━━━━━ SUPPLIED MATERIAL ━━━━━

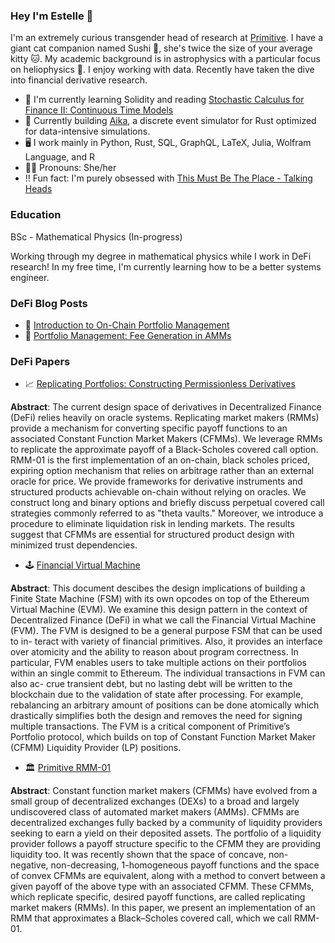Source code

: ### Hey I'm Estelle 🌟

I'm an extremely curious transgender head of research at [Primitive](https://github.com/primitivefinance). I have a giant cat companion named Sushi 🍣, she's twice the size of your average kitty 🐱. My academic background is in astrophysics with a particular focus on heliophysics 🌌. I enjoy working with data. Recently have taken the dive into financial derivative research.

- 🔭 I'm currently learning Solidity and reading [Stochastic Calculus for Finance II: Continuous Time Models](https://cms.dm.uba.ar/academico/materias/2docuat2016/analisis_cuantitativo_en_finanzas/Steve_ShreveStochastic_Calculus_for_Finance_II.pdf)
- 🌱 Currently building [Aika](https://github.com/primitivefinance/aika), a discrete event simulator for Rust optimized for data-intensive simulations.
- 🖥️ I work mainly in Python, Rust, SQL, GraphQL, LaTeX, Julia, Wolfram Language, and R
- 🏳️‍⚧️ Pronouns: She/her
- ‼️ Fun fact: I'm purely obsessed with [This Must Be The Place - Talking Heads](https://www.youtube.com/watch?v=fsccjsW8bSY)

### Education

BSc - Mathematical Physics (In-progress)

Working through my degree in mathematical physics while I work in DeFi research! In my free time, I'm currently learning how to be a better systems engineer.

### DeFi Blog Posts

- 🥛 [Introduction to On-Chain Portfolio Management](https://www.primitive.xyz/posts/RMMTech)
- 🍪 [Portfolio Management: Fee Generation in AMMs](https://www.primitive.xyz/blog/fee-growth)

### DeFi Papers

- 📈 [Replicating Portfolios: Constructing Permissionless Derivatives](https://www.primitive.xyz/papers/Constructing_Permissionless_Derivatives.pdf)

**Abstract**: The current design space of derivatives in Decentralized Finance (DeFi) relies heavily on oracle systems. Replicating market makers (RMMs) provide a mechanism for converting specific payoff functions to an associated Constant Function Market Makers (CFMMs). We leverage RMMs to replicate the approximate payoff of a Black-Scholes covered call option. RMM-01 is the first implementation of an on-chain, black scholes priced, expiring option mechanism that relies on arbitrage rather than an external oracle for price. We provide frameworks for derivative instruments and structured products achievable on-chain without relying on oracles. We construct long and binary options and briefly discuss perpetual covered call strategies commonly referred to as "theta vaults." Moreover, we introduce a procedure to eliminate liquidation risk in lending markets. The results suggest that CFMMs are essential for structured product design with minimized trust dependencies.

- 🕹️ [Financial Virtual Machine](https://www.primitive.xyz/papers/yellow.pdf)

**Abstract**: This document descibes the design implications of building a Finite State Machine (FSM) with its own opcodes on top of the Ethereum Virtual Machine (EVM). We examine this design pattern in the context of Decentralized Finance (DeFi) in what we call the Financial Virtual Machine (FVM). The FVM is designed to be a general purpose FSM that can be used to in- teract with variety of financial primitives. Also, it provides an interface over atomicity and the ability to reason about program correctness. In particular, FVM enables users to take multiple actions on their portfolios within an single commit to Ethereum. The individual transactions in FVM can also ac- crue transient debt, but no lasting debt will be written to the blockchain due to the validation of state after processing. For example, rebalancing an arbitrary amount of positions can be done atomically which drastically simplifies both the design and removes the need for signing multiple transactions. The FVM is a critical component of Primitive’s Portfolio protocol, which builds on top of Constant Function Market Maker (CFMM) Liquidity Provider (LP) positions.

- 🏛️ [Primitive RMM-01](https://www.primitive.xyz/papers/Whitepaper.pdf)

**Abstract**: Constant function market makers (CFMMs) have evolved from a small group of decentralized exchanges (DEXs) to a broad and largely undiscovered class of automated market makers (AMMs). CFMMs are decentralized exchanges fully backed by a community of liquidity providers seeking to earn a yield on their deposited assets. The portfolio of a liquidity provider follows a payoff structure specific to the CFMM they are providing liquidity too. It was recently shown that the space of concave, non-negative, non-decreasing, 1-homogeneous payoff functions and the space of convex CFMMs are equivalent, along with a method to convert between a given payoff of the above type with an associated CFMM. These CFMMs, which replicate specific, desired payoff functions, are called replicating market makers (RMMs). In this paper, we present an implementation of an RMM that approximates a Black–Scholes covered call, which we call RMM-01.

━━━━━

WHAT YOU NEED TO DO
Your answer should consist of the lines from the line with "### Education" to the line with "- 🕹️ [Financial" above, repeated exactly, both ends included.

SOLUTION TO THIS PROBLEM
### Education

BSc - Mathematical Physics (In-progress)

Working through my degree in mathematical physics while I work in DeFi research! In my free time, I'm currently learning how to be a better systems engineer.

### DeFi Blog Posts

- 🥛 [Introduction to On-Chain Portfolio Management](https://www.primitive.xyz/posts/RMMTech)
- 🍪 [Portfolio Management: Fee Generation in AMMs](https://www.primitive.xyz/blog/fee-growth)

### DeFi Papers

- 📈 [Replicating Portfolios: Constructing Permissionless Derivatives](https://www.primitive.xyz/papers/Constructing_Permissionless_Derivatives.pdf)

**Abstract**: The current design space of derivatives in Decentralized Finance (DeFi) relies heavily on oracle systems. Replicating market makers (RMMs) provide a mechanism for converting specific payoff functions to an associated Constant Function Market Makers (CFMMs). We leverage RMMs to replicate the approximate payoff of a Black-Scholes covered call option. RMM-01 is the first implementation of an on-chain, black scholes priced, expiring option mechanism that relies on arbitrage rather than an external oracle for price. We provide frameworks for derivative instruments and structured products achievable on-chain without relying on oracles. We construct long and binary options and briefly discuss perpetual covered call strategies commonly referred to as "theta vaults." Moreover, we introduce a procedure to eliminate liquidation risk in lending markets. The results suggest that CFMMs are essential for structured product design with minimized trust dependencies.

- 🕹️ [Financial Virtual Machine](https://www.primitive.xyz/papers/yellow.pdf)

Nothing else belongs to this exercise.